The records sit below. Return every line in them that holds the word "Licensed".

#### [Stored data]
□ □ □ □
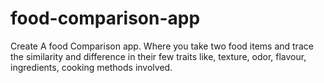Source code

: # food-comparison-app
Create A food Comparison app.  Where you take two food items and trace the similarity and difference in their few traits like, texture, odor, flavour, ingredients, cooking methods involved.
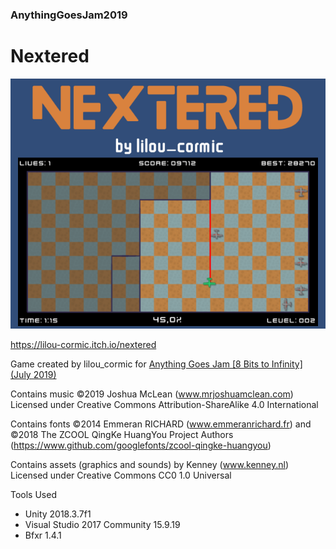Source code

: ### AnythingGoesJam2019

# Nextered

![](Anything%20Goes%20Jam%202019/Cover.png)

https://lilou-cormic.itch.io/nextered

Game created by lilou_cormic for [Anything Goes Jam [8 Bits to Infinity] (July 2019)](https://itch.io/jam/anything-goes-jam-8-bits-to-infinity)

Contains music ©2019 Joshua McLean (www.mrjoshuamclean.com) Licensed under Creative Commons Attribution-ShareAlike 4.0 International

Contains fonts ©2014 Emmeran RICHARD (www.emmeranrichard.fr)
and ©2018 The ZCOOL QingKe HuangYou Project Authors (https://www.github.com/googlefonts/zcool-qingke-huangyou)

Contains assets (graphics and sounds) by Kenney (www.kenney.nl) Licensed under Creative Commons CC0 1.0 Universal

Tools Used
- Unity 2018.3.7f1
- Visual Studio 2017 Community 15.9.19
- Bfxr 1.4.1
□ □ □ □
#### [Solution for this task]
Contains music ©2019 Joshua McLean (www.mrjoshuamclean.com) Licensed under Creative Commons Attribution-ShareAlike 4.0 International
Contains assets (graphics and sounds) by Kenney (www.kenney.nl) Licensed under Creative Commons CC0 1.0 Universal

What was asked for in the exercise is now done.